*Problem statement*
Repeat exactly, and only, the lines running from the one that holds "Institutions Fund, a" to the end of the records.

*Extracted material*
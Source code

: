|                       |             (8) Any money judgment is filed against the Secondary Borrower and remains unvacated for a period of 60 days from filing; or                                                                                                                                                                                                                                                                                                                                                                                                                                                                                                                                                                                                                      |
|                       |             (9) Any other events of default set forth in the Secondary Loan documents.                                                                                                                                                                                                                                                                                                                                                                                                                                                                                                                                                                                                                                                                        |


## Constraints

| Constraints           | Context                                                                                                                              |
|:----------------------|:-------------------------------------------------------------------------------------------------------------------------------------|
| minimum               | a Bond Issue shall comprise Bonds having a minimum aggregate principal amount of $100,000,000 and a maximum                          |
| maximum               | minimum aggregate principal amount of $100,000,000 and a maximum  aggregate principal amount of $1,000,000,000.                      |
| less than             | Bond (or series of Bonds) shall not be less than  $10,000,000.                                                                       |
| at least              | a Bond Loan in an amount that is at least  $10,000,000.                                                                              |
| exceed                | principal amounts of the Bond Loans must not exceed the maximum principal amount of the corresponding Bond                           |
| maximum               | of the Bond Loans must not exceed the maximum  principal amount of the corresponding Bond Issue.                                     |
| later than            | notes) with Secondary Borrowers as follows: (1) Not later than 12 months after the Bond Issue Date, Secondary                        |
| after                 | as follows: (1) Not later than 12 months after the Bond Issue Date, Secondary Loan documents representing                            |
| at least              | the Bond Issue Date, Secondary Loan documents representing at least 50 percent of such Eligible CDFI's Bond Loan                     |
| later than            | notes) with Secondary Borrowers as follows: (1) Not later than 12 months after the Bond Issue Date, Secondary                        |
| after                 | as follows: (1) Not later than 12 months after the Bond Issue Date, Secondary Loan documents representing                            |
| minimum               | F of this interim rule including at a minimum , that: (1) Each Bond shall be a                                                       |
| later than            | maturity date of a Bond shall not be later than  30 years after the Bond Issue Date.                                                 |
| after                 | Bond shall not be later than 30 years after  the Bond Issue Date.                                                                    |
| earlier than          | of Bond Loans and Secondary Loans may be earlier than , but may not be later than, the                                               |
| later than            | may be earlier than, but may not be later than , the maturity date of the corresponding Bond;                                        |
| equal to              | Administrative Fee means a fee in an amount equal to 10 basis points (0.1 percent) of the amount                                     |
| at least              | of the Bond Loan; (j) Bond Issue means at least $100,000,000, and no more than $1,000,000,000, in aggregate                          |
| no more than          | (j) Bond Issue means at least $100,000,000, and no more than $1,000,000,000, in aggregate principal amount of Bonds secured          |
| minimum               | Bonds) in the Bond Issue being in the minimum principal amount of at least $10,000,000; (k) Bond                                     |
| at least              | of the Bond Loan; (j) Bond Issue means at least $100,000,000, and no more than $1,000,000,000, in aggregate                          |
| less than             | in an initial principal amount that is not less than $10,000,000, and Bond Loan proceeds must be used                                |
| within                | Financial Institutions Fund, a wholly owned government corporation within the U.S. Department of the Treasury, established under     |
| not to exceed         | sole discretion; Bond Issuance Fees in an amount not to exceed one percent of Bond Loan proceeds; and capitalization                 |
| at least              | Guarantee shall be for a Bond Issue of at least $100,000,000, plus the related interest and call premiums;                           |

*Task solution*
| within                | Financial Institutions Fund, a wholly owned government corporation within the U.S. Department of the Treasury, established under     |
| not to exceed         | sole discretion; Bond Issuance Fees in an amount not to exceed one percent of Bond Loan proceeds; and capitalization                 |
| at least              | Guarantee shall be for a Bond Issue of at least $100,000,000, plus the related interest and call premiums;                           |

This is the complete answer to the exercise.